Social networks: Perhaps the most obviously social of all social software are those that enable the creation of personal networks of friends and other like-minded people. The use of services like MySpace 40 and Facebook 41 has become almost ubiquitous among young people in many countries. The average age of users is now starting to grow as they break away from their core teenage and college student markets.42 Meanwhile, LinkedIn 43 has become a favourite networking tool among business people. Once again, medics and scientists are following the mainstream with sites like Sermo 44 for clinicians and Nature Network for scientists.45 These environments are not only for finding and contacting new people with shared interests (though they are good for that too and therefore have potential in everything from job-seeking to dating), they also enable the creation of discussion groups and allow users to efficiently follow the activities (e.g., in terms of posts and comments) of others whose views they find interesting. Correctly implemented and used, these services therefore have great potential to make scientific discourse more immediate, efficient and open. A major unanswered question, however, is the interoperability and openness of the services themselves. No one wants to have to register separately on multiple different sites or lock up their details in a system over which they have no control. Federated authentication technologies like OpenID 46 and other approaches to interoperability hold promise, but it remains to be seen how enthusiastically they will be embraced by the operators of social networking services, and how receptive they will be to the idea of partial cooperation rather than outright competition.

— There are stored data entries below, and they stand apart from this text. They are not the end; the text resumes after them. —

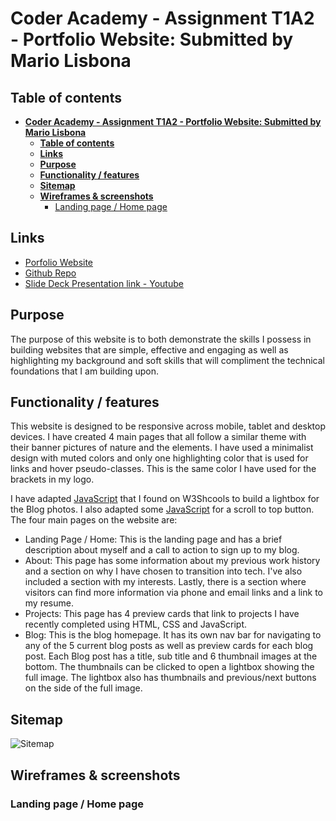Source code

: # **Coder Academy - Assignment T1A2 - Portfolio Website: Submitted by Mario Lisbona**

## **Table of contents**

- [**Coder Academy - Assignment T1A2 - Portfolio Website: Submitted by Mario Lisbona**](#coder-academy---assignment-t1a2---portfolio-website-submitted-by-mario-lisbona)
  - [**Table of contents**](#table-of-contents)
  - [**Links**](#links)
  - [**Purpose**](#purpose)
  - [**Functionality / features**](#functionality--features)
  - [**Sitemap**](#sitemap)
  - [**Wireframes \& screenshots**](#wireframes--screenshots)
    - [Landing page / Home page](#landing-page--home-page)

## **Links**

- [Porfolio Website](https://mariolisbona.github.io/CA-T1A2-portfolio/index.html)
- [Github Repo](https://github.com/MarioLisbona/CA-T1A2-portfolio)
- [Slide Deck Presentation link - Youtube](https://youtu.be/V0_o_sEnVuU)

## **Purpose**

The purpose of this website is to both demonstrate the skills I possess in building websites that are simple, effective and engaging as well as highlighting my background and soft skills that will compliment the technical foundations that I am building upon.

## **Functionality / features**

This website is designed to be responsive across mobile, tablet and desktop devices. I have created 4 main pages that all follow a similar theme with their banner pictures of nature and the elements. I have used a minimalist design with muted colors and only one highlighting color that is used for links and hover pseudo-classes. This is the same color I have used for the brackets in my logo.

I have adapted [JavaScript](./README.md#useful-resources) that I found on W3Shcools to build a lightbox for the Blog photos. I also adapted some [JavaScript](./README.md#useful-resources) for a scroll to top button. The four main pages on the website are:

- Landing Page / Home: This is the landing page and has a brief description about myself and a call to action to sign up to my blog.
- About: This page has some information about my previous work history and a section on why I have chosen to transition into tech. I've also included a section with my interests. Lastly, there is a section where visitors can find more information via phone and email links and a link to my resume.
- Projects: This page has 4 preview cards that link to projects I have recently completed using HTML, CSS and JavaScript.
- Blog: This is the blog homepage. It has its own nav bar for navigating to any of the 5 current blog posts as well as preview cards for each blog post. Each Blog post has a title, sub title and 6 thumbnail images at the bottom. The thumbnails can be clicked to open a lightbox showing the full image. The lightbox also has thumbnails and previous/next buttons on the side of the full image.

## **Sitemap**

![Sitemap](./docs/t1a2-website-sitemap.png)

## **Wireframes & screenshots**

### Landing page / Home page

Classified advertising: This may seem like a strange category to include here, but newspaper small ads are arguably the original grassroots participative publishing service. It is perhaps no coincidence, then, that they have been among the first areas of traditional publishing to fall victim to lean and radical Web 2.0 startups, most famously craigslist.47 Particularly among careers services, there is also keen competition to turn simple ads services into social networks, as epitomized by Jobster,48 and the distinction between social networks and career services is only likely to blur further. Though some very large employers, notably Britain's National Health Service 49 have established their own online jobs boards, effectively disintermediating their former advertising outlets, this revolution has yet to hit the medical and scientific advertising realm with full force. One early sign of the changes to come was the switch by NatureJobs in late 2006 from an arrangement in which online ads were sold as part of a portfolio of products to a 'freemium' model 50 in which simple online listings are provided free and other services such as rich, targeted or print advertisements are sold as add-ons. This reflects the different economics of operating online, where the marginal cost to serve an extra advertiser is low and the benefits of providing a single comprehensive jobs database high.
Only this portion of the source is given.